Я оглянулся. Могучий крик исходил от дымчатого ослика с облезлым хвостом. Рядом в пыли простерся белоснежный шейх. Еще раз-другой икнув, ослик смолк. Шейх стал на ноги, отряхнулся и с красными от ненависти глазами приблизился к ослику. Схватив его за короткую гривку, он занес ногу, но ослик тут же шагнул в сторону, и шейх едва не растянулся снова. Он стал яростно колотить ослика по бокам палкой, а тот стоял, понурив кроткую голову, и только поводил ушами да изредка дергал кожей.
— Мухаммед!.. — кричал шейх, избивая ослика. — Мухаммед!..
Я думал, он призывает на помощь пророка, но вскоре весь базар подхватил:
— Мухаммед!.. Мухаммед!..
И тут, покачиваясь на своих кривых ногах, подошел объездчик арабского коня и мула — парень с курчаво-жесткими волосами.
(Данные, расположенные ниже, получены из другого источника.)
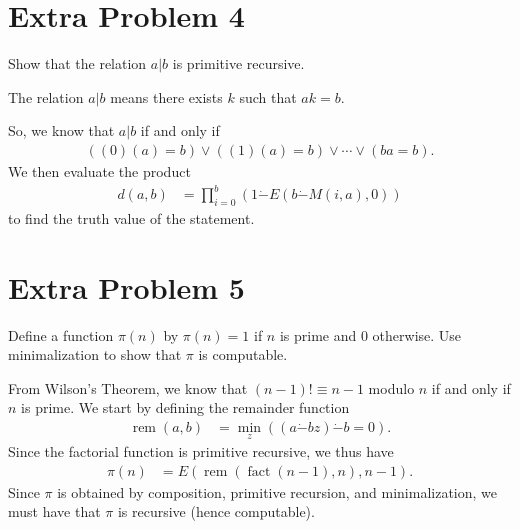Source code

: \documentclass[10pt]{mypackage}
\begin{document}
\section{Extra Problem 4}%
\begin{problem}
  Show that the relation $a|b$ is primitive recursive.
\end{problem}
\begin{solution}
  The relation $a|b$ means there exists $k$ such that $ak = b$.\newline

  So, we know that $a|b$ if and only if
  \begin{align*}
    \left(\left(0\right)\left(a\right) = b\right) \vee \left(\left(1\right)\left(a\right) = b\right) \vee \cdots \vee \left(ba = b\right).
  \end{align*}
  We then evaluate the product
  \begin{align*}
    d\left(a,b\right) &= \prod_{i=0}^{b}\left(1\dot{-}E(b\dot{-}M(i,a),0)\right)
  \end{align*}
  to find the truth value of the statement.
\end{solution}
\section{Extra Problem 5}%
\begin{problem}
  Define a function $\pi(n)$ by $\pi(n) = 1$ if $n$ is prime and $0$ otherwise. Use minimalization to show that $\pi$ is computable.
\end{problem}
\begin{solution}
  From Wilson's Theorem, we know that $\left(n-1\right)! \equiv n-1$ modulo $n$ if and only if $n$ is prime. We start by defining the remainder function
  \begin{align*}
    \operatorname{rem}\left(a,b\right) &= \min_{z}\left(\left(a\dot{-} bz\right) \dot{-} b = 0\right).
  \end{align*}
  Since the factorial function is primitive recursive, we thus have
  \begin{align*}
    \pi\left(n\right) &= E\left(\operatorname{rem}\left(\operatorname{fact}\left(n-1\right),n\right),n-1\right).
  \end{align*}
  Since $\pi$ is obtained by composition, primitive recursion, and minimalization, we must have that $\pi$ is recursive (hence computable).
\end{solution}
\end{document}
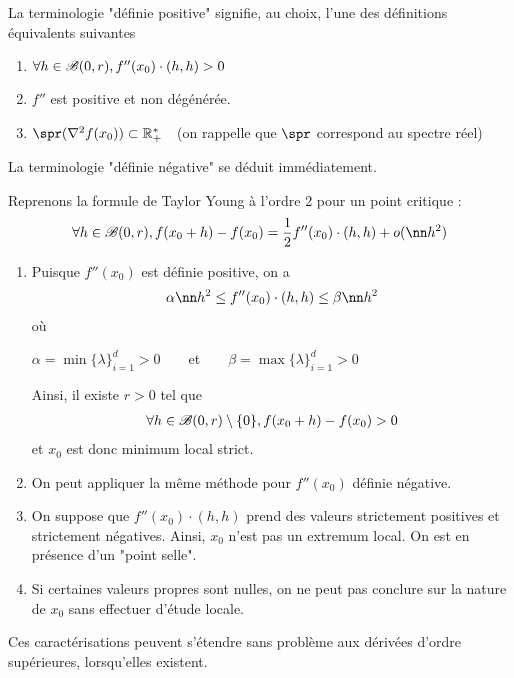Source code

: \documentclass[french,a4paper,10pt]{article}
\begin{document}
	\begin{oc-remark}
		La terminologie "définie positive" signifie, au choix, l'une des définitions équivalents suivantes
			\begin{enumerate}[label=$(\roman*)$]
				\item $\forall h\in \mathscr{B}(0, r),f''(x_0)\cdot (h,h)>0$
				
				\item $f''$ est positive et non dégénérée.
				
				\item $\spr(\nabla^2f(x_0))\sub \bb R_+^*\quad$(on rappelle que $\spr$ correspond au spectre réel)
			\end{enumerate}
			
		La terminologie "définie négative" se déduit immédiatement.
		
	\end{oc-remark}
	\begin{myproof}
		Reprenons la formule de Taylor Young à l'ordre 2 pour un point critique :
			\[\begin{aligned}
				\forall h\in\scr B(0, r),f(x_0+h)-f(x_0)=\frac12f''(x_0)\cdot(h,h)+o(\nn h^2)
			\end{aligned}\]
		\begin{enumerate}[label=$(\roman*)$]
			\item Puisque $f''(x_0)$ est définie positive, on a
				\[\begin{aligned}
					\alpha\nn h^2\le f''(x_0)\cdot (h, h)\le \beta \nn h^2
				\end{aligned}\]
			où 
			\begin{center}
				$\alpha=\min\{\lambda\}_{i=1}^d>0\qquad$et$\qquad \beta=\max\{\lambda\}_{i=1}^d>0$
			\end{center}
			Ainsi, il existe $r>0$ tel que
				\[\begin{aligned}
					\forall h\in \mathscr{B}(0, r)\setminus\{0\},f(x_0+h)-f(x_0)>0
				\end{aligned}\]
			et $x_0$ est donc minimum local strict.
			
			\item On peut appliquer la même méthode pour $f''(x_0)$ définie négative.
			
			\item On suppose que $f''(x_0)\cdot(h,h)$ prend des valeurs strictement positives et strictement négatives. Ainsi, $x_0$ n'est pas un extremum local. On est en présence d'un "point selle".
			
			\item Si certaines valeurs propres sont nulles, on ne peut pas conclure sur la nature de $x_0$ sans effectuer d'étude locale.
		\end{enumerate}
		
	\end{myproof}
	\begin{oc-remark}
		Ces caractérisations peuvent s'étendre sans problème aux dérivées d'ordre supérieures, lorsqu'elles existent.
		
	\end{oc-remark}
	
\end{document}
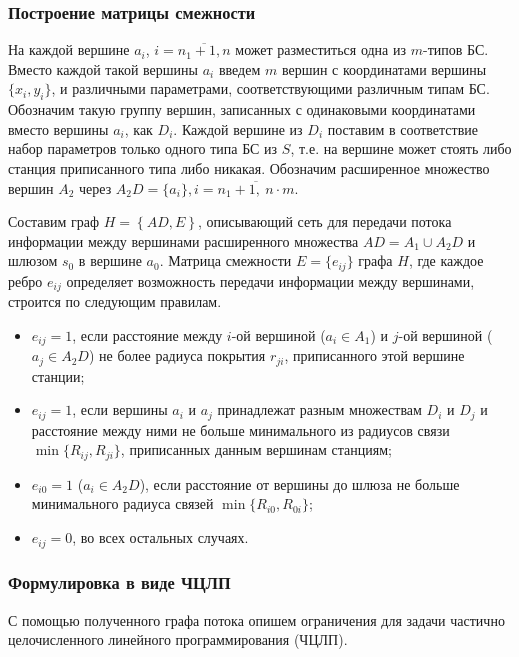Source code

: \subsubsection{Построение матрицы смежности}

На каждой вершине $a_i$, $i= \overline{n_1+1,n}$ может разместиться одна из $m$-типов БС. Вместо каждой такой вершины $a_i$ введем $m$ вершин с координатами вершины $\{x_i, y_i \}$, и различными параметрами, соответствующими различным типам БС. Обозначим такую группу вершин, записанных с одинаковыми координатами вместо вершины $a_i$, как $D_i$. Каждой вершине из $D_i$ поставим в соответствие набор параметров только одного типа БС из $S$, т.е. на вершине может стоять либо станция приписанного типа либо никакая. Обозначим расширенное множество вершин $A_2$ через $A_2D = \{a_i\}, i = \overline{n_1 + 1,\ n \cdot m}$.



Составим граф $H=\left\{AD,E\right\}$, описывающий сеть для передачи потока информации между вершинами расширенного множества $AD=A_1 \cup A_2D$ и шлюзом $s_0$ в вершине $a_0$.
Матрица смежности $E = \{e_{ij} \}$ графа $H$, где каждое ребро $e_{ij}$ определяет возможность передачи информации между вершинами, строится по следующим правилам. 

\begin{itemize}
    \item $e_{ij} = 1$, если расстояние между $i$-ой вершиной ($a_i \in A_1$) и $j$-ой вершиной ($a_j \in A_2D$) не более радиуса покрытия $r_{ji}$, приписанного этой вершине станции;
    \item $e_{ij} = 1$, если вершины $a_i$ и $a_j$ принадлежат разным множествам $D_i$ и $D_j$ и расстояние между ними не больше минимального из радиусов связи $\min\{R_{ij}, R_{ji}\}$, приписанных данным вершинам станциям;
    \item $e_{i0} = 1$ ($a_i \in A_2D$), если расстояние от вершины до шлюза не больше минимального радиуса связей $\min\{R_{i0}, R_{0i}\}$;
    \item $e_{ij} = 0$, во всех остальных случаях.
\end{itemize}

\subsubsection{Формулировка в виде ЧЦЛП}

С помощью полученного графа потока опишем ограничения для задачи частично целочисленного линейного программирования (ЧЦЛП).

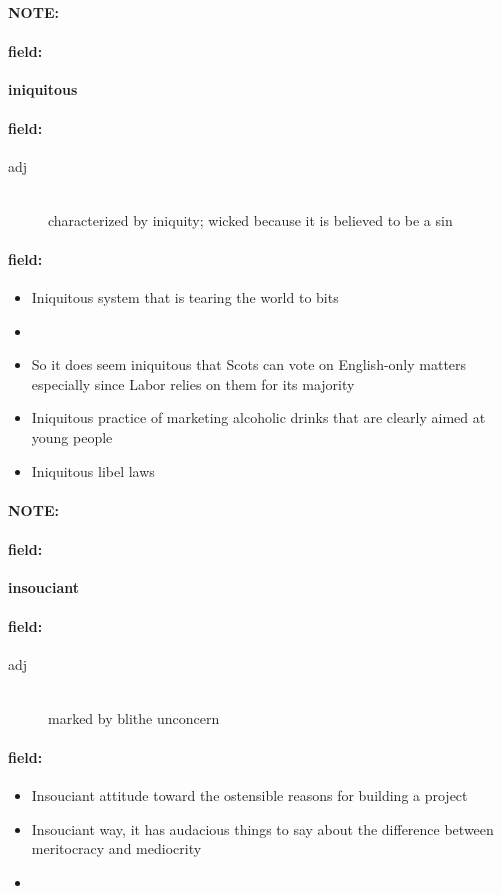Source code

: \documentclass[12pt]{article}
\newenvironment{note}{\paragraph{NOTE:}}{}
\newenvironment{field}{\paragraph{field:}}{}
\begin{document}
\begin{note}
\begin{field}
\textbf{\large iniquitous}
\end{field}


\begin{field}
\begin{description}
\item[adj] \hfill \\ 
characterized by iniquity; wicked because it is believed to be a sin

\end{description}
\end{field}

\begin{field}
\begin{itemize}
\item Iniquitous system that is tearing the world to bits
\item 
\item So it does seem iniquitous that Scots can vote on English-only matters  especially since Labor relies on them for its majority
\item Iniquitous practice of marketing alcoholic drinks that are clearly aimed at young people
\item Iniquitous libel laws
\end{itemize}
\end{field}
\end{note}
\begin{note}
\begin{field}
\textbf{\large insouciant}
\end{field}


\begin{field}
\begin{description}
\item[adj] \hfill \\ 
marked by blithe unconcern

\end{description}
\end{field}

\begin{field}
\begin{itemize}
\item Insouciant attitude toward the ostensible reasons for building a project
\item Insouciant way, it has audacious things to say about the difference between meritocracy and mediocrity
\item 
\end{itemize}
\end{field}
\end{note}
\end{document}
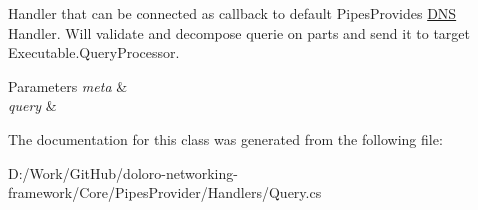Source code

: Handler that can be connected as callback to default Pipes\+Provides \mbox{\hyperlink{class_pipes_provider_1_1_handlers_1_1_d_n_s}{D\+NS}} Handler. Will validate and decompose querie on parts and send it to target Executable.\+Query\+Processor. 


\begin{DoxyParams}{Parameters}
{\em meta} & \\
\hline
{\em query} & \\
\hline
\end{DoxyParams}


The documentation for this class was generated from the following file\+:\begin{DoxyCompactItemize}
\item 
D\+:/\+Work/\+Git\+Hub/doloro-\/networking-\/framework/\+Core/\+Pipes\+Provider/\+Handlers/Query.\+cs\end{DoxyCompactItemize}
Он взял из рук шейха палку и, зайдя сзади, вскочил на круп ослика. Бедный ушастый дурачок напрасно думал продолжить свою упрямую игру. Первый же меткий удар между ног бросил его вперед, он закинул морду, как всегда делают ослы, не желающие слушаться повода, но щелчок палкой по ноздре напомнил ему о покорности, а другой — между ушей — наладил на прямой путь. Кривоногий всадник заставил осла трусить то прямо, то по кругу, быстрее и медленнее, круто поворачивать, останавливаться и сразу бежать вперед. Теперь он ударял его довольно редко, лишь размахивал палочкой, приводя в гармоничное сочетание все части непокорного ослиного тела, управляя ими, как дирижер оркестром. Затем подвел к шейху укрощенного ослика…
Как только солнце набрало силу, базар стал быстро пустеть. Почуяв распад торжища, нищие гуртом устремились к воротам: калеки — энергично работая костылями, слепцы — цепляясь за плечи друг друга, ползуны — извиваясь на земле с проворством ящериц. Следом затрусили всадники на мулах и осликах, по-арабски сидя на самом крупе, конные статно держались в расшитых седлах, владельцы верблюдов плыли в выси, на острие верблюжьего горба, и валом валила пешая толпа. Все так же щедро одаряя утро блеском, звоном и красками, прошел водонос с пустым плоским бурдюком за спиной.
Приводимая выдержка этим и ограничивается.